Please retype the records below exactly as they stand.

=== Begin Enclosure ===

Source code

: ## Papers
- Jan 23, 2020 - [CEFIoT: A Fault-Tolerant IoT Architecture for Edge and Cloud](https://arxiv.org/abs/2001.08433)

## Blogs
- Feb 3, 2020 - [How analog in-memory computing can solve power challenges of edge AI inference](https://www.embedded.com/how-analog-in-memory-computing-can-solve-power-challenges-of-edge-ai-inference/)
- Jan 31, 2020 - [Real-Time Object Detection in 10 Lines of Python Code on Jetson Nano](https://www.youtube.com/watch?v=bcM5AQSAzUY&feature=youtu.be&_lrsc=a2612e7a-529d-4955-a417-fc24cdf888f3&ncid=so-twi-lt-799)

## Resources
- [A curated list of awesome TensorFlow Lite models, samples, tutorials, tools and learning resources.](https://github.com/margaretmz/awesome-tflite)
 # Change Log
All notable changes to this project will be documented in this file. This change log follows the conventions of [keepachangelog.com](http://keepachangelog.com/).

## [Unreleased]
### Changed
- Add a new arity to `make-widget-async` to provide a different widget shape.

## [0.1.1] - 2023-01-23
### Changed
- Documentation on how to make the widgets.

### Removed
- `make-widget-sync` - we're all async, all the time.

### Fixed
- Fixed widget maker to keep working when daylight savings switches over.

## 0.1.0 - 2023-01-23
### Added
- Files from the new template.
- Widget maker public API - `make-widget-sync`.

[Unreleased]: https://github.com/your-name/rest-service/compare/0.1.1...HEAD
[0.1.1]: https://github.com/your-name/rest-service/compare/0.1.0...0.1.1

=== End Enclosure ===

### OUTPUT BELOW
Source code

: ## Papers
- Jan 23, 2020 - [CEFIoT: A Fault-Tolerant IoT Architecture for Edge and Cloud](https://arxiv.org/abs/2001.08433)

## Blogs
- Feb 3, 2020 - [How analog in-memory computing can solve power challenges of edge AI inference](https://www.embedded.com/how-analog-in-memory-computing-can-solve-power-challenges-of-edge-ai-inference/)
- Jan 31, 2020 - [Real-Time Object Detection in 10 Lines of Python Code on Jetson Nano](https://www.youtube.com/watch?v=bcM5AQSAzUY&feature=youtu.be&_lrsc=a2612e7a-529d-4955-a417-fc24cdf888f3&ncid=so-twi-lt-799)

## Resources
- [A curated list of awesome TensorFlow Lite models, samples, tutorials, tools and learning resources.](https://github.com/margaretmz/awesome-tflite)
 # Change Log
All notable changes to this project will be documented in this file. This change log follows the conventions of [keepachangelog.com](http://keepachangelog.com/).

## [Unreleased]
### Changed
- Add a new arity to `make-widget-async` to provide a different widget shape.

## [0.1.1] - 2023-01-23
### Changed
- Documentation on how to make the widgets.

### Removed
- `make-widget-sync` - we're all async, all the time.

### Fixed
- Fixed widget maker to keep working when daylight savings switches over.

## 0.1.0 - 2023-01-23
### Added
- Files from the new template.
- Widget maker public API - `make-widget-sync`.

[Unreleased]: https://github.com/your-name/rest-service/compare/0.1.1...HEAD
[0.1.1]: https://github.com/your-name/rest-service/compare/0.1.0...0.1.1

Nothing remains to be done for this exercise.